_About this task:_ Omitting the pictures, output all of the records precisely as written.

_Source material:_
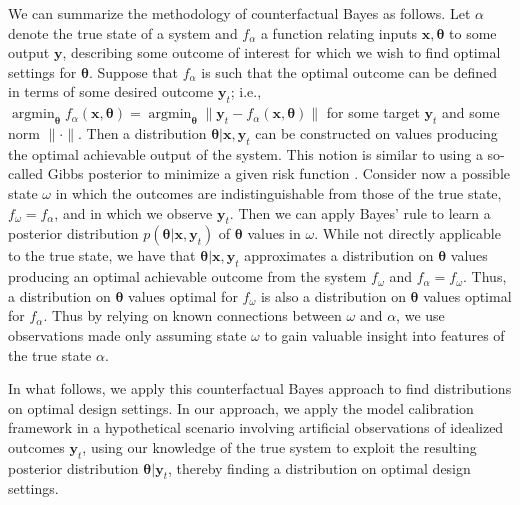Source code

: \documentclass[twocolumn,10pt]{asme2ej}
\DeclareMathOperator*{\argmin}{argmin}
\begin{document}
%
We can summarize the methodology of counterfactual Bayes as follows.
%
Let $\alpha$ denote the true state of a system and $f_\alpha$ a function relating inputs $\mathbf x,\boldsymbol \theta$ to some output $\mathbf y$, describing some outcome of interest for which we wish to find optimal settings for $\boldsymbol\theta$. 
%
Suppose that $f_\alpha$ is such that the optimal outcome can be defined in terms of some desired outcome $\mathbf y_t$; i.e., $\argmin_{\boldsymbol\theta} f_\alpha(\mathbf x,\boldsymbol \theta)=\argmin_{\boldsymbol\theta} \lVert \mathbf y_{t} - f_\alpha(\mathbf x,\boldsymbol\theta)\rVert$ for some target $\mathbf y_t$ and some norm $\rVert \cdot \rVert$. 
%
Then a distribution $\boldsymbol\theta|\mathbf x,\mathbf y_{t}$ can be constructed on values producing the optimal achievable output of the system. This notion is similar to using a so-called Gibbs posterior to minimize a given risk function \cite{JiangTanner08}.
%
%
Consider now a possible state $\omega$ in which the outcomes are indistinguishable from those of the true state, $f_\omega=f_\alpha$, and in which we observe $\mathbf y_{t}$. 
%
Then we can apply Bayes' rule to learn a posterior distribution $p(\boldsymbol\theta|\mathbf x,\mathbf y_{t})$ of $\boldsymbol \theta$ values in $\omega$. 
%
While not directly applicable to the true state, we have that $\boldsymbol\theta|\mathbf x,\mathbf y_{t}$ approximates a distribution on $\boldsymbol \theta$ values producing an optimal achievable outcome from the system $f_\omega$ and $f_\alpha=f_\omega$. Thus, a distribution on $\boldsymbol \theta$ values optimal for $f_\omega$ is also a distribution on $\boldsymbol \theta$ values optimal for $f_\alpha$. 
%
Thus by relying on known connections between $\omega$ and $\alpha$, we use observations made only assuming state $\omega$ to gain valuable insight into features of the true state $\alpha$.
%

%
In what follows, we apply this counterfactual Bayes approach to find distributions on optimal design settings.
%
In our approach, we apply the model calibration framework \cite{Kennedy2001} in a hypothetical scenario involving artificial observations of idealized outcomes $\mathbf y_t$, using our knowledge of the true system to exploit the resulting posterior distribution $\boldsymbol\theta|\mathbf y_t$, thereby finding a distribution on optimal design settings.
\end{document}
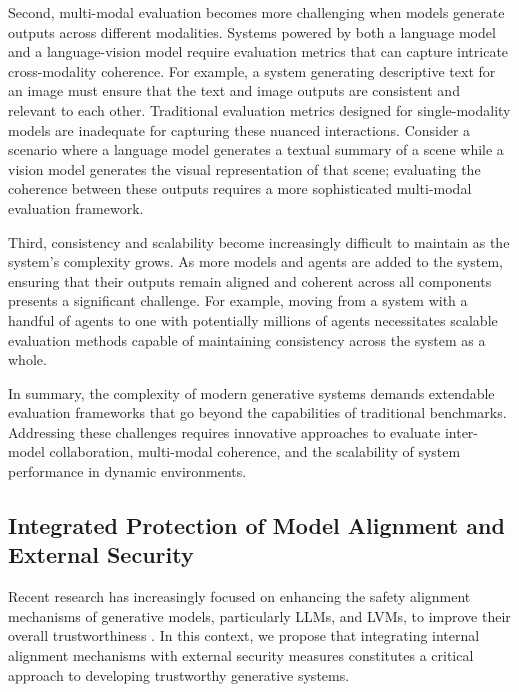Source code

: Second, multi-modal evaluation becomes more challenging when models generate outputs across different modalities. Systems powered by both a language model and a language-vision model require evaluation metrics that can capture intricate cross-modality coherence. For example, a system generating descriptive text for an image must ensure that the text and image outputs are consistent and relevant to each other. Traditional evaluation metrics designed for single-modality models are inadequate for capturing these nuanced interactions. Consider a scenario where a language model generates a textual summary of a scene while a vision model generates the visual representation of that scene; evaluating the coherence between these outputs requires a more sophisticated multi-modal evaluation framework.

Third, consistency and scalability become increasingly difficult to maintain as the system's complexity grows. As more models and agents are added to the system, ensuring that their outputs remain aligned and coherent across all components presents a significant challenge. For example, moving from a system with a handful of agents \cite{chatdev, chen2024internet} to one with potentially millions of agents \cite{gu2024agent} necessitates scalable evaluation methods capable of maintaining consistency across the system as a whole.

In summary, the complexity of modern generative systems demands extendable evaluation frameworks that go beyond the capabilities of traditional benchmarks. Addressing these challenges requires innovative approaches to evaluate inter-model collaboration, multi-modal coherence, and the scalability of system performance in dynamic environments.



\subsection{Integrated Protection of Model Alignment and External Security}

Recent research has increasingly focused on enhancing the safety alignment mechanisms of generative models, particularly LLMs, and LVMs, to improve their overall trustworthiness \cite{rlhf, saferlhf, ji2024pku, yu2024rlhf, rl4f}. In this context, we propose that integrating internal alignment mechanisms with external security measures constitutes a critical approach to developing trustworthy generative systems.

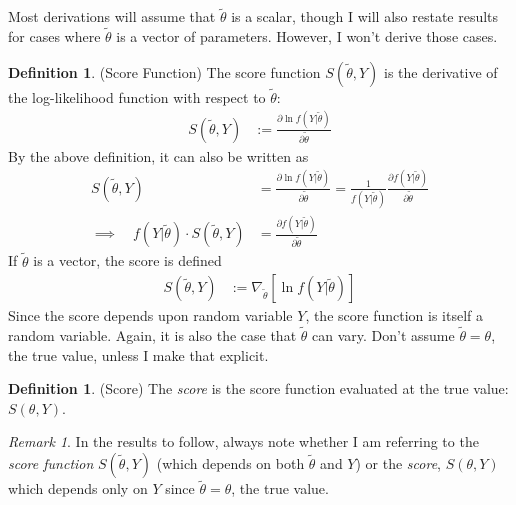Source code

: \documentclass[12pt]{article}
\theoremstyle{plain}
\theoremstyle{definition}
\newtheorem{defn}[thm]{Definition}
\theoremstyle{remark}
\newtheorem*{rmk}{Remark}
\begin{document}
Most derivations will assume that $\tilde{\theta}$ is a scalar, though I
will also restate results for cases where $\tilde{\theta}$ is a vector
of parameters.  However, I won't derive those cases.

\begin{defn}(Score Function)
The score function $S(\tilde{\theta},Y)$ is the derivative of the
log-likelihood function with respect to $\tilde{\theta}$:
\begin{align}
  S(\tilde{\theta},Y) &:=
  \frac{\partial \ln f(Y|\tilde{\theta})}{\partial \tilde{\theta}}
  \label{score1}
\end{align}
By the above definition, it can also be written as
\begin{align}
  S(\tilde{\theta},Y)
  &= \frac{\partial \ln f(Y|\tilde{\theta})}{\partial \tilde{\theta}}
  = \frac{1}{f(Y|\tilde{\theta})} \frac{\partial f(Y|\tilde{\theta})}{\partial \tilde{\theta}}
  \label{score2} \\
  \implies\quad
  f(Y|\tilde{\theta}) \cdot S(\tilde{\theta},Y)
  &=
  \frac{\partial f(Y|\tilde{\theta})}{\partial \tilde{\theta}}
  \label{score3}
\end{align}
If $\tilde{\theta}$ is a vector, the score is defined
\begin{align*}
  S(\tilde{\theta},Y)
  &:= \nabla_{\tilde{\theta}} \left[\ln f(Y|\tilde{\theta})\right]
\end{align*}
Since the score depends upon random variable $Y$, the score function is
itself a random variable. Again, it is also the case that
$\tilde{\theta}$ can vary. Don't assume $\tilde{\theta}=\theta$, the
true value, unless I make that explicit.
\end{defn}

\begin{defn}(Score)
The \emph{score} is the score function evaluated at the true value:
$S(\theta,Y)$.
\end{defn}
\begin{rmk}
In the results to follow, always note whether I am referring to the
\emph{score function} $S(\tilde{\theta},Y)$ (which depends on both
$\tilde{\theta}$ and $Y$) or the \emph{score}, $S(\theta,Y)$ which
depends only on $Y$ since $\tilde{\theta}=\theta$, the true value.
\end{rmk}
\end{document}
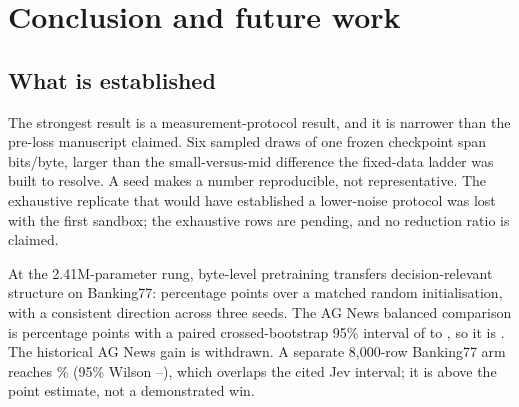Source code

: \chapter{Conclusion and future work}
\label{ch:conclusion}

\section{What is established}

The strongest result is a measurement-protocol result, and it is narrower than the
pre-loss manuscript claimed. Six sampled draws of one frozen checkpoint span
\ProtoOldSpread{} bits/byte, larger than the small-versus-mid difference the
fixed-data ladder was built to resolve. A seed makes a number reproducible, not
representative. The exhaustive replicate that would have established a
lower-noise protocol was lost with the first sandbox; the exhaustive rows are
pending, and no reduction ratio is claimed.

At the 2.41M-parameter rung, byte-level pretraining transfers decision-relevant
structure on Banking77: \TransferBankGain{} percentage points over a matched random
initialisation, with a consistent direction across three seeds. The AG News
balanced comparison is \TransferAgGain{} percentage points with a paired
crossed-bootstrap 95\% interval of \TransferAgLo{} to \TransferAgHi{}, so it is
\TransferAgVerdict. The historical AG News gain is withdrawn. A separate
8,000-row Banking77 arm reaches \ShipAcc\% (95\% Wilson \ShipLo--\ShipHi), which
overlaps the cited Jev interval; it is above the point estimate, not a
demonstrated win.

_Answer to this problem:_
Source code

: \documentclass[twocolumn,10pt]{asme2ej}
\DeclareMathOperator*{\argmin}{argmin}
\begin{document}
%
We can summarize the methodology of counterfactual Bayes as follows.
%
Let $\alpha$ denote the true state of a system and $f_\alpha$ a function relating inputs $\mathbf x,\boldsymbol \theta$ to some output $\mathbf y$, describing some outcome of interest for which we wish to find optimal settings for $\boldsymbol\theta$. 
%
Suppose that $f_\alpha$ is such that the optimal outcome can be defined in terms of some desired outcome $\mathbf y_t$; i.e., $\argmin_{\boldsymbol\theta} f_\alpha(\mathbf x,\boldsymbol \theta)=\argmin_{\boldsymbol\theta} \lVert \mathbf y_{t} - f_\alpha(\mathbf x,\boldsymbol\theta)\rVert$ for some target $\mathbf y_t$ and some norm $\rVert \cdot \rVert$. 
%
Then a distribution $\boldsymbol\theta|\mathbf x,\mathbf y_{t}$ can be constructed on values producing the optimal achievable output of the system. This notion is similar to using a so-called Gibbs posterior to minimize a given risk function \cite{JiangTanner08}.
%
%
Consider now a possible state $\omega$ in which the outcomes are indistinguishable from those of the true state, $f_\omega=f_\alpha$, and in which we observe $\mathbf y_{t}$. 
%
Then we can apply Bayes' rule to learn a posterior distribution $p(\boldsymbol\theta|\mathbf x,\mathbf y_{t})$ of $\boldsymbol \theta$ values in $\omega$. 
%
While not directly applicable to the true state, we have that $\boldsymbol\theta|\mathbf x,\mathbf y_{t}$ approximates a distribution on $\boldsymbol \theta$ values producing an optimal achievable outcome from the system $f_\omega$ and $f_\alpha=f_\omega$. Thus, a distribution on $\boldsymbol \theta$ values optimal for $f_\omega$ is also a distribution on $\boldsymbol \theta$ values optimal for $f_\alpha$. 
%
Thus by relying on known connections between $\omega$ and $\alpha$, we use observations made only assuming state $\omega$ to gain valuable insight into features of the true state $\alpha$.
%

%
In what follows, we apply this counterfactual Bayes approach to find distributions on optimal design settings.
%
In our approach, we apply the model calibration framework \cite{Kennedy2001} in a hypothetical scenario involving artificial observations of idealized outcomes $\mathbf y_t$, using our knowledge of the true system to exploit the resulting posterior distribution $\boldsymbol\theta|\mathbf y_t$, thereby finding a distribution on optimal design settings.
\end{document}
Source code

: Second, multi-modal evaluation becomes more challenging when models generate outputs across different modalities. Systems powered by both a language model and a language-vision model require evaluation metrics that can capture intricate cross-modality coherence. For example, a system generating descriptive text for an image must ensure that the text and image outputs are consistent and relevant to each other. Traditional evaluation metrics designed for single-modality models are inadequate for capturing these nuanced interactions. Consider a scenario where a language model generates a textual summary of a scene while a vision model generates the visual representation of that scene; evaluating the coherence between these outputs requires a more sophisticated multi-modal evaluation framework.

Third, consistency and scalability become increasingly difficult to maintain as the system's complexity grows. As more models and agents are added to the system, ensuring that their outputs remain aligned and coherent across all components presents a significant challenge. For example, moving from a system with a handful of agents \cite{chatdev, chen2024internet} to one with potentially millions of agents \cite{gu2024agent} necessitates scalable evaluation methods capable of maintaining consistency across the system as a whole.

In summary, the complexity of modern generative systems demands extendable evaluation frameworks that go beyond the capabilities of traditional benchmarks. Addressing these challenges requires innovative approaches to evaluate inter-model collaboration, multi-modal coherence, and the scalability of system performance in dynamic environments.



\subsection{Integrated Protection of Model Alignment and External Security}

Recent research has increasingly focused on enhancing the safety alignment mechanisms of generative models, particularly LLMs, and LVMs, to improve their overall trustworthiness \cite{rlhf, saferlhf, ji2024pku, yu2024rlhf, rl4f}. In this context, we propose that integrating internal alignment mechanisms with external security measures constitutes a critical approach to developing trustworthy generative systems.

Source code

: \documentclass[12pt]{article}
\theoremstyle{plain}
\theoremstyle{definition}
\newtheorem{defn}[thm]{Definition}
\theoremstyle{remark}
\newtheorem*{rmk}{Remark}
\begin{document}
Most derivations will assume that $\tilde{\theta}$ is a scalar, though I
will also restate results for cases where $\tilde{\theta}$ is a vector
of parameters.  However, I won't derive those cases.

\begin{defn}(Score Function)
The score function $S(\tilde{\theta},Y)$ is the derivative of the
log-likelihood function with respect to $\tilde{\theta}$:
\begin{align}
  S(\tilde{\theta},Y) &:=
  \frac{\partial \ln f(Y|\tilde{\theta})}{\partial \tilde{\theta}}
  \label{score1}
\end{align}
By the above definition, it can also be written as
\begin{align}
  S(\tilde{\theta},Y)
  &= \frac{\partial \ln f(Y|\tilde{\theta})}{\partial \tilde{\theta}}
  = \frac{1}{f(Y|\tilde{\theta})} \frac{\partial f(Y|\tilde{\theta})}{\partial \tilde{\theta}}
  \label{score2} \\
  \implies\quad
  f(Y|\tilde{\theta}) \cdot S(\tilde{\theta},Y)
  &=
  \frac{\partial f(Y|\tilde{\theta})}{\partial \tilde{\theta}}
  \label{score3}
\end{align}
If $\tilde{\theta}$ is a vector, the score is defined
\begin{align*}
  S(\tilde{\theta},Y)
  &:= \nabla_{\tilde{\theta}} \left[\ln f(Y|\tilde{\theta})\right]
\end{align*}
Since the score depends upon random variable $Y$, the score function is
itself a random variable. Again, it is also the case that
$\tilde{\theta}$ can vary. Don't assume $\tilde{\theta}=\theta$, the
true value, unless I make that explicit.
\end{defn}

\begin{defn}(Score)
The \emph{score} is the score function evaluated at the true value:
$S(\theta,Y)$.
\end{defn}
\begin{rmk}
In the results to follow, always note whether I am referring to the
\emph{score function} $S(\tilde{\theta},Y)$ (which depends on both
$\tilde{\theta}$ and $Y$) or the \emph{score}, $S(\theta,Y)$ which
depends only on $Y$ since $\tilde{\theta}=\theta$, the true value.
\end{rmk}
\end{document}
Source code

: \chapter{Conclusion and future work}
\label{ch:conclusion}

\section{What is established}

The strongest result is a measurement-protocol result, and it is narrower than the
pre-loss manuscript claimed. Six sampled draws of one frozen checkpoint span
\ProtoOldSpread{} bits/byte, larger than the small-versus-mid difference the
fixed-data ladder was built to resolve. A seed makes a number reproducible, not
representative. The exhaustive replicate that would have established a
lower-noise protocol was lost with the first sandbox; the exhaustive rows are
pending, and no reduction ratio is claimed.

At the 2.41M-parameter rung, byte-level pretraining transfers decision-relevant
structure on Banking77: \TransferBankGain{} percentage points over a matched random
initialisation, with a consistent direction across three seeds. The AG News
balanced comparison is \TransferAgGain{} percentage points with a paired
crossed-bootstrap 95\% interval of \TransferAgLo{} to \TransferAgHi{}, so it is
\TransferAgVerdict. The historical AG News gain is withdrawn. A separate
8,000-row Banking77 arm reaches \ShipAcc\% (95\% Wilson \ShipLo--\ShipHi), which
overlaps the cited Jev interval; it is above the point estimate, not a
demonstrated win.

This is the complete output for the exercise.